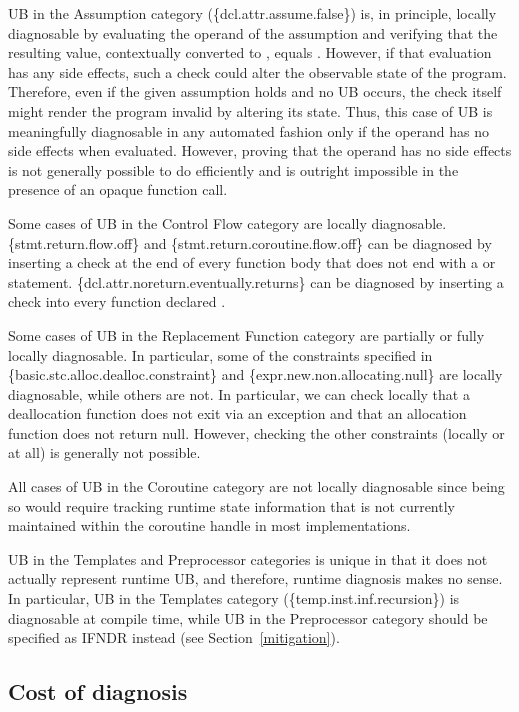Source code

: UB in the Assumption category (\{dcl.attr.assume.false\}) is, in principle, locally diagnosable by evaluating the operand of the assumption and verifying that the resulting value, contextually converted to , equals . However, if that evaluation has any side effects, such a check could alter the observable state of the program. Therefore, even if the given assumption holds and no UB occurs, the check itself might render the program invalid by altering its state. Thus, this case of UB is  meaningfully diagnosable in any automated fashion only if the operand has no side effects when evaluated. However, proving that the operand has no side effects is not generally possible to do efficiently and is outright impossible in the presence of an opaque function call.

Some cases of UB in the Control Flow category are locally diagnosable. \{stmt.return.flow.off\} and \{stmt.return.coroutine.flow.off\} can be diagnosed by inserting a check at the end of every function body that does not end with a  or  statement. \{dcl.attr.noreturn.eventually.returns\} can be diagnosed by inserting a check into every function declared \tcode{[[noreturn]]}.

Some cases of UB in the Replacement Function category are partially or fully locally diagnosable. In particular, some of the constraints specified in \{basic.stc.alloc.dealloc.constraint\} and \{expr.new.non.allocating.null\} are locally diagnosable, while others are not. In particular, we can check locally that a deallocation function does not exit via an exception and that an allocation function does not return null. However, checking the other constraints (locally or at all) is generally not possible.

All cases of UB in the Coroutine category are not locally diagnosable since being so would require tracking runtime state information that is not currently maintained within the coroutine handle in most implementations.

UB in the Templates and Preprocessor categories is unique in that it does not actually represent runtime UB, and therefore, runtime diagnosis makes no sense. In particular, UB in the Templates category (\{temp.inst.inf.recursion\}) is diagnosable at compile time, while UB in the Preprocessor category should be specified as IFNDR instead (see Section~\ref{mitigation}).

\subsection{Cost of diagnosis}
\label{cost}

——————————

• **BRIEF**
Give back, word for word, the lines of the records that run from the one holding "UB in the Templates and" to the very last.

• **ANSWER AREA**
UB in the Templates and Preprocessor categories is unique in that it does not actually represent runtime UB, and therefore, runtime diagnosis makes no sense. In particular, UB in the Templates category (\{temp.inst.inf.recursion\}) is diagnosable at compile time, while UB in the Preprocessor category should be specified as IFNDR instead (see Section~\ref{mitigation}).

\subsection{Cost of diagnosis}
\label{cost}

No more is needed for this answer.